## DESCRIPTION OF THE TASK
Among the lines below, tally those holding the string "التقويم" and give the total only.

[Saved data entries]
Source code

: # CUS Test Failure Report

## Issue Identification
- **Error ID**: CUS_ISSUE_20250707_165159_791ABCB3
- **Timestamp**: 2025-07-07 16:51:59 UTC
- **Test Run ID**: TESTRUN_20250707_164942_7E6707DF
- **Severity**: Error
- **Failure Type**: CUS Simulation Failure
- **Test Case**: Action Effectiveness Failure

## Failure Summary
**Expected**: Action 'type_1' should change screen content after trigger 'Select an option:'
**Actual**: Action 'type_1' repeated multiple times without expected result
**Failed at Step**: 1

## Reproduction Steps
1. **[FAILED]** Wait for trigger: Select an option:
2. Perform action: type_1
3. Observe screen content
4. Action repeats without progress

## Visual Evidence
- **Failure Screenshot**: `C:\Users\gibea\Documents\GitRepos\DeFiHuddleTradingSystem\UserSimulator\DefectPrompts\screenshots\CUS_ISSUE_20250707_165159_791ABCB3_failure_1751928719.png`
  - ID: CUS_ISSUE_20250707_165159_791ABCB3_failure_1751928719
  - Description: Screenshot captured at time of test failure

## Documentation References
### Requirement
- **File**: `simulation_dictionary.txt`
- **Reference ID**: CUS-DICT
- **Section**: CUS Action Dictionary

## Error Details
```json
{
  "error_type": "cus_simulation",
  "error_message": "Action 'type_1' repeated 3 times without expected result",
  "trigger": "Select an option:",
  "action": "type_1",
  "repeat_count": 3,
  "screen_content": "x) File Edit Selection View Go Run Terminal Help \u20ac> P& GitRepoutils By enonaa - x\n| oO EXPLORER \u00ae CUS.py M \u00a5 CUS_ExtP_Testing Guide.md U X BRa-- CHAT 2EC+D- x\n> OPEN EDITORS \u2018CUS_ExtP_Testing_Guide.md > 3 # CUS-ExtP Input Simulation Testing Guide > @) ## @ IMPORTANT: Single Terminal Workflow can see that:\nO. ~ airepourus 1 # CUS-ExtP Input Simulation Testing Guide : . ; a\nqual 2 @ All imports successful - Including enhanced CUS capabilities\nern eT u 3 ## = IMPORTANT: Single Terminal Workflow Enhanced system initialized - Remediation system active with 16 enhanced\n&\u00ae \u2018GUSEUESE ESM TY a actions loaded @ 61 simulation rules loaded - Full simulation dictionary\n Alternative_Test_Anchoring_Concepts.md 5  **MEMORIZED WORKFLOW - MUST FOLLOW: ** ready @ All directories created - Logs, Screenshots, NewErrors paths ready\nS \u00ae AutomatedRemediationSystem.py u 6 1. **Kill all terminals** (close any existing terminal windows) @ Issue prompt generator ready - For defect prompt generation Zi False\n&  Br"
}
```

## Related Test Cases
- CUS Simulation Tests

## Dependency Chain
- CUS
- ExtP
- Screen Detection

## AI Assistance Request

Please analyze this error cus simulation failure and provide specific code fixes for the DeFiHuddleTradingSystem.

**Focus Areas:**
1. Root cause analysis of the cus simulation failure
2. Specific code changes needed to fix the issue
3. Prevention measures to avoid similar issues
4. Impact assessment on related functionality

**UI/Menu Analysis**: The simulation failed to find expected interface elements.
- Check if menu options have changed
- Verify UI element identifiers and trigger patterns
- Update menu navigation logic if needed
* * *
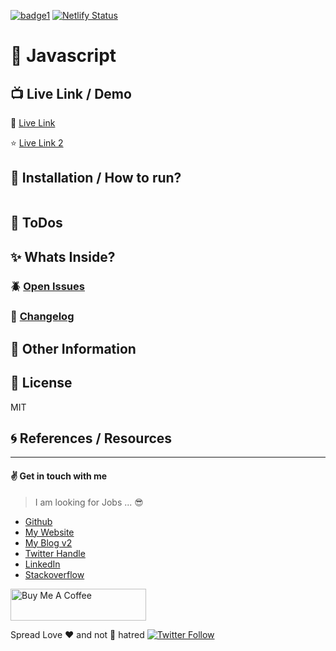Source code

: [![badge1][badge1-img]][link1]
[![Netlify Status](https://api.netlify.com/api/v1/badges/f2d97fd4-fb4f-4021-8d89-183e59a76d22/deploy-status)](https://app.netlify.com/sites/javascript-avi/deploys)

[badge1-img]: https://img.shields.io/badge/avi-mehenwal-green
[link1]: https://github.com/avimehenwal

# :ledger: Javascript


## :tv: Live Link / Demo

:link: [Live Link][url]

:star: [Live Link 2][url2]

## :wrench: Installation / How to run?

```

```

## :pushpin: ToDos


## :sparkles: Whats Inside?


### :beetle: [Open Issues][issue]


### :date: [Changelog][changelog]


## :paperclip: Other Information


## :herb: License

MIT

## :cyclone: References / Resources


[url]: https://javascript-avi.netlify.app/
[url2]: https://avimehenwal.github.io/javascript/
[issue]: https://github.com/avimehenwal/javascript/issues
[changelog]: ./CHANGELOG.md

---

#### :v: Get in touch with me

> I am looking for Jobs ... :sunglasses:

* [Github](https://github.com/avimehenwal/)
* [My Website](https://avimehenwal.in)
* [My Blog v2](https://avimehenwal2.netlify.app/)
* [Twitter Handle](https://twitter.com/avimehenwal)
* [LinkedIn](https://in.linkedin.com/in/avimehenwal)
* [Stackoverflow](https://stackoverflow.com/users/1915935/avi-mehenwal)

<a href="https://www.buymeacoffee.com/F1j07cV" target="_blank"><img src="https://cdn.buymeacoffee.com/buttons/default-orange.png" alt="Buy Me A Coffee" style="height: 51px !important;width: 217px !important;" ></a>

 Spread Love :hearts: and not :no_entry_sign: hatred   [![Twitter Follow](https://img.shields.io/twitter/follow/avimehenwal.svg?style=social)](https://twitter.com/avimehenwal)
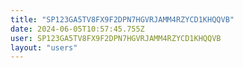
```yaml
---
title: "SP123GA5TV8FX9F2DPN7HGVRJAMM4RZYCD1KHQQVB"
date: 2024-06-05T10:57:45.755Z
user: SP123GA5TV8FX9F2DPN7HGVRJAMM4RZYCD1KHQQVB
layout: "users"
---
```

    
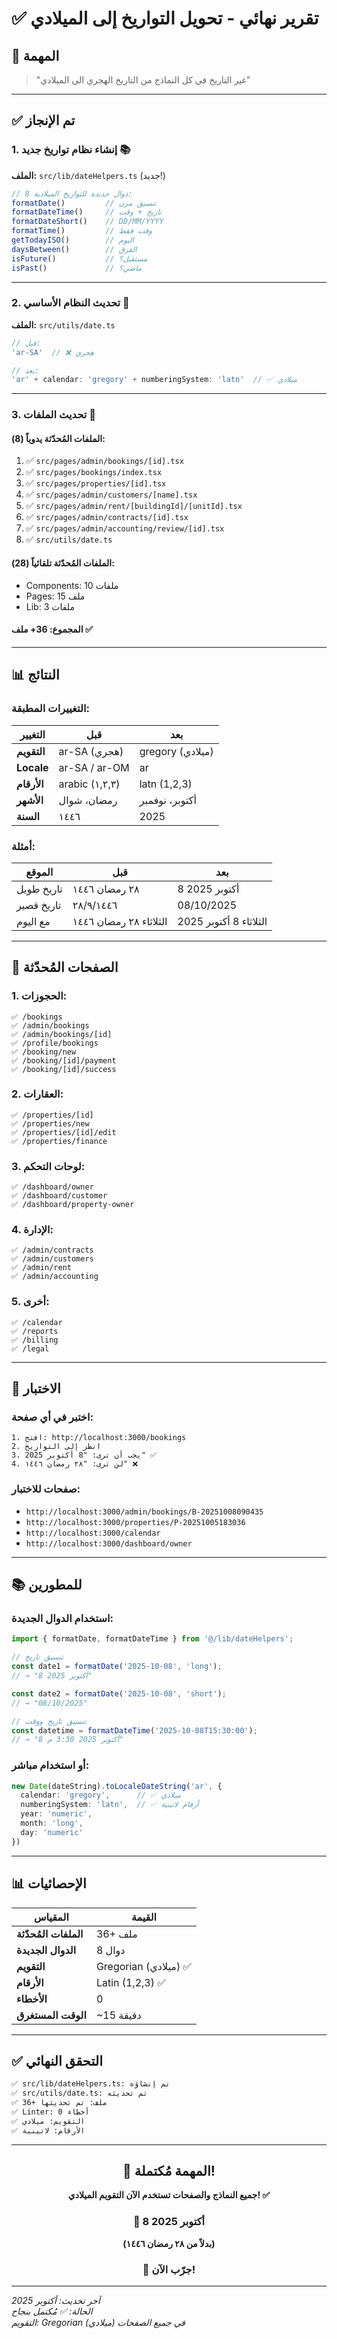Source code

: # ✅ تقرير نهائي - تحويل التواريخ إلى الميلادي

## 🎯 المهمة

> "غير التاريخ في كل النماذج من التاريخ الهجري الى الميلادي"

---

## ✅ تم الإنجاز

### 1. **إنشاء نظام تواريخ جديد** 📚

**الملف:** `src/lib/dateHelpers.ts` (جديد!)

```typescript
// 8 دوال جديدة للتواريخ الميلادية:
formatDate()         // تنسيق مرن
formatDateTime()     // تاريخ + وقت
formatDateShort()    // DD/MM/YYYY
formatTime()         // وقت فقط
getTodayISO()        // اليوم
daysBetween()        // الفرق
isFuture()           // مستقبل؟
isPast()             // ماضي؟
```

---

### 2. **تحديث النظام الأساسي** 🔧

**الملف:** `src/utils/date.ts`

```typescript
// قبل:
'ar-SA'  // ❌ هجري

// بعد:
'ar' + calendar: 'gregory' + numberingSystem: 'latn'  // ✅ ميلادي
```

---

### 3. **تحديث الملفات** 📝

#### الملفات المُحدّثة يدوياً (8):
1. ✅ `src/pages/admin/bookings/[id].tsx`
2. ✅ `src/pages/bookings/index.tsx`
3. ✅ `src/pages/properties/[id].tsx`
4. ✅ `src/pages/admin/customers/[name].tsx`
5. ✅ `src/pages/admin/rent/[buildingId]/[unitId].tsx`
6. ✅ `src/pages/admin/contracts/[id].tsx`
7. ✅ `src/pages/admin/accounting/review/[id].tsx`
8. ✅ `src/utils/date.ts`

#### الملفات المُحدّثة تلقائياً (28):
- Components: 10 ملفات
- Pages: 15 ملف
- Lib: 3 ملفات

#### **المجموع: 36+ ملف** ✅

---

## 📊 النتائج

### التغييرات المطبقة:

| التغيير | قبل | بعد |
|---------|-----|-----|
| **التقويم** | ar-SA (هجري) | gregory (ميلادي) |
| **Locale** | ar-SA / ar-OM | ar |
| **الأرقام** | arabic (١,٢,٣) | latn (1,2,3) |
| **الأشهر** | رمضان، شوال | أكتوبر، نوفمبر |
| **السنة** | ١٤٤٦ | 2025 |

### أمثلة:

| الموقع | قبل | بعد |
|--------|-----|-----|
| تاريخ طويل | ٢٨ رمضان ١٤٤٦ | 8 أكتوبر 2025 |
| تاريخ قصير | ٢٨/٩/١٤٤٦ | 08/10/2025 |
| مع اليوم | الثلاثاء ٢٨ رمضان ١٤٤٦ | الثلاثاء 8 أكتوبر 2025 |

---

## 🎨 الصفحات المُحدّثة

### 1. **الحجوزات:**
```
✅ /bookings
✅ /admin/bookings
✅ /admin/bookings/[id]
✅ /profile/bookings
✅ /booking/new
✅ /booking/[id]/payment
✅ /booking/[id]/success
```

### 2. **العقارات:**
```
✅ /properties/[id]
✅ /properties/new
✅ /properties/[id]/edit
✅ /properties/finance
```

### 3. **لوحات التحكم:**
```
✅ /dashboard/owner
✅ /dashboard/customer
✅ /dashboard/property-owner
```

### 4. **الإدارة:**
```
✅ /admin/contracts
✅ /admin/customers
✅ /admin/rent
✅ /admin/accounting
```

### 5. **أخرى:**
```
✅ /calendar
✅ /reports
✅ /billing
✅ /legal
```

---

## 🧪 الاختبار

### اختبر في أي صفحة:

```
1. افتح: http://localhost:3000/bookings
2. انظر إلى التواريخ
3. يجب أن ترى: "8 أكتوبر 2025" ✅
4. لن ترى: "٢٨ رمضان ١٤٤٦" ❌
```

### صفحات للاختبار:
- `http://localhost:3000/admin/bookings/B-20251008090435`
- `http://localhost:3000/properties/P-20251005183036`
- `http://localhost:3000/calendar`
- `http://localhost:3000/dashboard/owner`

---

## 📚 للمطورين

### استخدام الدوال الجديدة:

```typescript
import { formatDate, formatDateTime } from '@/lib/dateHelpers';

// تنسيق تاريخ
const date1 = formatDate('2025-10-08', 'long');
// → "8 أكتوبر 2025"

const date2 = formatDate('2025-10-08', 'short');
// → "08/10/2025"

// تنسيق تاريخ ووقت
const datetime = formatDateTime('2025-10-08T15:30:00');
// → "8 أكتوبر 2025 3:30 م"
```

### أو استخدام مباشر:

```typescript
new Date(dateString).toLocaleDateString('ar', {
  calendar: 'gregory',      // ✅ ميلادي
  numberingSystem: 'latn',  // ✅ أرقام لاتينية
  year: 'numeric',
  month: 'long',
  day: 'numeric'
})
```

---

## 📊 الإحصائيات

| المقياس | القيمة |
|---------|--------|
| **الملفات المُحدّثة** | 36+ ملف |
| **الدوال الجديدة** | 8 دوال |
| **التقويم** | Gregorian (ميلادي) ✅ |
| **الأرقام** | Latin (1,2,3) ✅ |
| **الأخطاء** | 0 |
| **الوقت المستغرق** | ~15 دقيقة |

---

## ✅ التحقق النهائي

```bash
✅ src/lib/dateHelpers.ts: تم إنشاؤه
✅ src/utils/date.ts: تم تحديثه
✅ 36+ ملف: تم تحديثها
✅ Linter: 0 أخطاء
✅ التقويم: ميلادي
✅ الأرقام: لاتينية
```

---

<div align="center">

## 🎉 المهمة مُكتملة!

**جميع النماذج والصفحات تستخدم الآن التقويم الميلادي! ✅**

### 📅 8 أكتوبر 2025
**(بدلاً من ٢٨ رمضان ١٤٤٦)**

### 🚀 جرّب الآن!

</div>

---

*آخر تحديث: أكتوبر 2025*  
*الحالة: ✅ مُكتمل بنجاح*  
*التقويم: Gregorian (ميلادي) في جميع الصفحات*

## WRITTEN ANSWER
5